Similarities between HIIT and Tabata
- Both HIIT and Tabata’s main focus is getting your heart rate up using maximum effort over a short period, with brief rest breaks.
- Both workouts have studies that show they aid in fat burning, improved speed and endurance, and weight loss.
Which training method you choose is up to your fitness goals and preferences. Now let’s take a look at what makes these two training methods different.
High-Intensity Interval Training (HIIT)
What is HIIT?
In a previous post–7 Exhilarating Benefits of HIIT that will jump-start your fitness journey–we discussed that High-Intensity Interval Training, or HIIT, involves short periods of intense exercise followed by short, low-intensity recovery periods.
How does HIIT Work?
You’ll work hard for 30 or 40 seconds then rest for 10 to 30 seconds. An effective HIIT workout ranges from 10 to 30 minutes with 4 to 6 repetitions(reps) in total. You can do 30 or 40 seconds at one station, if in a group, and then move to the next exercise/station.
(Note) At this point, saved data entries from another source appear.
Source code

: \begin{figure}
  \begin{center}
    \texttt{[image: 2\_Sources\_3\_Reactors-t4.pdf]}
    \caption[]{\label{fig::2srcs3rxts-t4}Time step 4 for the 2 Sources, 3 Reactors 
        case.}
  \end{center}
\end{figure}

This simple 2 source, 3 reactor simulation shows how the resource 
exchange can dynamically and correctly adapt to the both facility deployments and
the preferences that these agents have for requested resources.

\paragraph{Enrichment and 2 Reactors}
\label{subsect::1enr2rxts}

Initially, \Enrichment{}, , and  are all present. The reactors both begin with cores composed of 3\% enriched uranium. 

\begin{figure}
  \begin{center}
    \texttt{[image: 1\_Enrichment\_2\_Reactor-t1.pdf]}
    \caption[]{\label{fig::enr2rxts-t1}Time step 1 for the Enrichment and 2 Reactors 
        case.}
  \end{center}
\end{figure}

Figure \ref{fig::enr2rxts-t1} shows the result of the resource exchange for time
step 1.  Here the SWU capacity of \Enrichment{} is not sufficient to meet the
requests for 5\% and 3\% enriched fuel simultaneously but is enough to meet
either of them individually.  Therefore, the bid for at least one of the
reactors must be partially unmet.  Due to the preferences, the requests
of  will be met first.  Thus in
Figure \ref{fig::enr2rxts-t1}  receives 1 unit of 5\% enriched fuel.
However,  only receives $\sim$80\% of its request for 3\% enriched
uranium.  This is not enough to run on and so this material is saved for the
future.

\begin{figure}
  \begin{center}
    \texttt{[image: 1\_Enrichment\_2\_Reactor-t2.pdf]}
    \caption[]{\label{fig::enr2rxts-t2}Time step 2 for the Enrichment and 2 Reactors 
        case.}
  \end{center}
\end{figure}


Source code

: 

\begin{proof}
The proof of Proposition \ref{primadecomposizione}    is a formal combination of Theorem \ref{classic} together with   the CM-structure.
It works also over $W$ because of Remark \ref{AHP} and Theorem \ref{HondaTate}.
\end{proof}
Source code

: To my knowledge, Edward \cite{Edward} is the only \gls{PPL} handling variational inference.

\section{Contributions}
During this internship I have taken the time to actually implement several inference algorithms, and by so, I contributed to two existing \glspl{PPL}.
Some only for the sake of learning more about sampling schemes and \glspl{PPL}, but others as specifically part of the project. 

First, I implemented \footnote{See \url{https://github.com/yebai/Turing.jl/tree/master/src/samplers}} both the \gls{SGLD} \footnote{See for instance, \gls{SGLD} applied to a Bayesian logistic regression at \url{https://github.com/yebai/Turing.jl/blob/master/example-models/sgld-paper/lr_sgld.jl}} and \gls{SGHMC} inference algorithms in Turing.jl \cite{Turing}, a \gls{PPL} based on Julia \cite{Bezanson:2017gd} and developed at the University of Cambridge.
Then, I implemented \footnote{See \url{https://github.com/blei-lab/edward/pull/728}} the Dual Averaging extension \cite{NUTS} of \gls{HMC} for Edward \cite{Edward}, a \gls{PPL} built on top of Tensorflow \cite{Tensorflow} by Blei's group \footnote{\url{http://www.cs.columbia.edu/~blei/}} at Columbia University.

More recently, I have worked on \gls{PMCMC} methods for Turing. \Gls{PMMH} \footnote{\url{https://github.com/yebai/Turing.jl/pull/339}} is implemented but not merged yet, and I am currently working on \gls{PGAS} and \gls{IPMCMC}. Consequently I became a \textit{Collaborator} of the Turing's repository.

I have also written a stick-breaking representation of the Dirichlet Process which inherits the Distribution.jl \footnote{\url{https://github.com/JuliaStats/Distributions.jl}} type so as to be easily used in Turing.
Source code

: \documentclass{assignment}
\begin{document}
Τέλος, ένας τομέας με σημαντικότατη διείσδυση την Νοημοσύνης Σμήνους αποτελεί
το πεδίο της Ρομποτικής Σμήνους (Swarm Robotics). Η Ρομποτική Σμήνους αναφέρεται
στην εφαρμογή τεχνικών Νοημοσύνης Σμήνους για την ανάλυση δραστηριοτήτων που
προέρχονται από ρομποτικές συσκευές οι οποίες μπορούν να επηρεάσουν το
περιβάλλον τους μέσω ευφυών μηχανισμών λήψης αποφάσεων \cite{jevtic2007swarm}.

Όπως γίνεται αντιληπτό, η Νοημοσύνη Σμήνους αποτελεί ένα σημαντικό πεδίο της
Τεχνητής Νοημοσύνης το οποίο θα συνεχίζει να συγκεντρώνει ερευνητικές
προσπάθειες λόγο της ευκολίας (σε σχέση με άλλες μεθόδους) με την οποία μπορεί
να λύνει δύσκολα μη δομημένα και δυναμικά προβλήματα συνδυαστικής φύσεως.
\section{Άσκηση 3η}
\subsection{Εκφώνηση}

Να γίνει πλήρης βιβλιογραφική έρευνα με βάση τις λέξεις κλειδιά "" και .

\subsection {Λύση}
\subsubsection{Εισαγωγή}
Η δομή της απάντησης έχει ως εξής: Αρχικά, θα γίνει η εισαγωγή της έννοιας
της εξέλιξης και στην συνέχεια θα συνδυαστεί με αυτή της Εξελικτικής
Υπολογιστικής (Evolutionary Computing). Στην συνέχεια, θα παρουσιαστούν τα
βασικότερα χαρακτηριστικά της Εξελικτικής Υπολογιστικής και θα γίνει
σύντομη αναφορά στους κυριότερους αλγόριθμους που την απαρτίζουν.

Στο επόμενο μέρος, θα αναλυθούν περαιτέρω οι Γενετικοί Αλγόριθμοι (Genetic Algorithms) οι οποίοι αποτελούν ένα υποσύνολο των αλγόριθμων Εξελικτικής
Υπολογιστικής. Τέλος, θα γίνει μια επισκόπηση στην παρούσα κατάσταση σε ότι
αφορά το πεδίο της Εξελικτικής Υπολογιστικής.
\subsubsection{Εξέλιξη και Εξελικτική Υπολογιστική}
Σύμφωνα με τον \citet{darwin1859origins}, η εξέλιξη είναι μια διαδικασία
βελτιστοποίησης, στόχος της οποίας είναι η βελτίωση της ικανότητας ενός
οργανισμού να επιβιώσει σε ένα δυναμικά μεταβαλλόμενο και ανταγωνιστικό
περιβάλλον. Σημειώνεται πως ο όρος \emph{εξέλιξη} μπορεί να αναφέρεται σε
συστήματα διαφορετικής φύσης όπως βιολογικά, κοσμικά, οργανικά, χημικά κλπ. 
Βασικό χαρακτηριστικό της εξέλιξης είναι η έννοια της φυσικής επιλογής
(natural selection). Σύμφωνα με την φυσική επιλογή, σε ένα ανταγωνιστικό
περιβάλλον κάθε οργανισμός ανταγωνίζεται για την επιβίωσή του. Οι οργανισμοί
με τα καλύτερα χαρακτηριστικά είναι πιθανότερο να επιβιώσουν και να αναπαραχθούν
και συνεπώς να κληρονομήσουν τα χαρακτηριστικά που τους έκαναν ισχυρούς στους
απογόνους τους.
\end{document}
The fitter you get the less rest you will need between stations and the more rounds you will complete your allotted time.
What is Tabata?
With Tabata training, you’ll take part in a high-intensity interval training (HIIT) but you’ll execute exercises that last for four minutes. We know four minutes doesn’t sound like much, but it will be the longest four minutes of your life. If you’ve ever tried to do a one minute plank, you’ll understand perfectly…
How does Tabata Work?
The structure of Tabata workouts differs quite a lot from normal HIIT workouts.
Push yourself as hard as you possibly can for 20 seconds, then take a break for 10 seconds. That counts as one set. You’ll have to complete eight sets of each exercise. You can take a one minute rest after you have completed all eight sets.
Some great examples of a Tabata workout are as follows:
- Squats (bodyweight only) for four minutes
- Push-ups (modified or regular) for four minutes
- Mountain climbers for four minutes
- High knees for four minutes
Most Tabata exercises focus on working out large muscle groups and doesn’t really involve isolation exercises.
HIIT and Tabata workouts are perfect if:
- You have a hectic schedule and can only squeeze in quick (but highly effective) workouts.
- You want to change up your routine (hitting a plateau).
- You want to improve your speed and endurance.